Appalling, yet not surprising for Italy’s justice system.  It took the courts two a half years to impose 16 years of prison to Captain Schettino of the  infamous Costa Concordia.  Although it may seem a lot of years,  he won’t start serving until after a couple more appeals,  which, who knows,  may free him.

What I have found most repulsive about the sentence was that only one year was imposed for abandoning ship!  Isn’t abandoning ship against all ethical  seafaring code?  From my understanding, it’s not  a legal responsibility, but it should be!  In fact,  I think after this tragic case,  the public should demand it.  Why  should cruise passengers rely on the ethical choice,  rather than legal responsibility of a captain? This  makes me wonder,  is it legal for an airline pilot to parachute out of a plane before it crashes? If so,  under what circumstances? And  is it a fair comparison? Perhaps not.

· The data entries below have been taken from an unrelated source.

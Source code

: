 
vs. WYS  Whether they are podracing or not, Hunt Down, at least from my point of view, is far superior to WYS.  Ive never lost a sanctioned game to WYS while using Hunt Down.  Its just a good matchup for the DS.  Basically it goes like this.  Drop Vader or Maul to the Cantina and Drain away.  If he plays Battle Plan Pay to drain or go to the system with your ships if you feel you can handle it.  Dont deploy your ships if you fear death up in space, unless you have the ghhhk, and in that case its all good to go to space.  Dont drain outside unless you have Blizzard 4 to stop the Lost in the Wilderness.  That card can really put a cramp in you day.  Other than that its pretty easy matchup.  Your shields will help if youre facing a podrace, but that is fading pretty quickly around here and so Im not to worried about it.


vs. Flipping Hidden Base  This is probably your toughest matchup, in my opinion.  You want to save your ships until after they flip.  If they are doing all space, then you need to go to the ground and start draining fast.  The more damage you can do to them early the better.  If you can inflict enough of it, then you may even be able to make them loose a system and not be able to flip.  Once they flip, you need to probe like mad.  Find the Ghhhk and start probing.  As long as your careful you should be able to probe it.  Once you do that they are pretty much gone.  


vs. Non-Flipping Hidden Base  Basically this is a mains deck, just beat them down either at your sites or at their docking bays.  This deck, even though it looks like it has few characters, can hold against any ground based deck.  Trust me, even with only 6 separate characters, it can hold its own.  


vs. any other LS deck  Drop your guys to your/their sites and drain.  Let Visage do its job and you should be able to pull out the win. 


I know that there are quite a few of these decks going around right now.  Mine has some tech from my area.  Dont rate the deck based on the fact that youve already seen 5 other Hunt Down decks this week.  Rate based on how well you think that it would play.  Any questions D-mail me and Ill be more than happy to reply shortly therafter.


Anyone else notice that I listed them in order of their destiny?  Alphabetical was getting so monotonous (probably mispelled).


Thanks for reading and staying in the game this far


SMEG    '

Captain Schettino is  a terrible role model for  Italian mariners and all mariners. He’s  a ghastly role model for young people in general. As  the Italian media has rightfully called him, “Captain Coward” is a new model. Captains of old were proud to die with their ships, under any circumstance. “Schettino the Skittish” (my name for him), felt no shame abandoning his passengers, even refusing to return to his ship when being reprimanded by the Coast Guard!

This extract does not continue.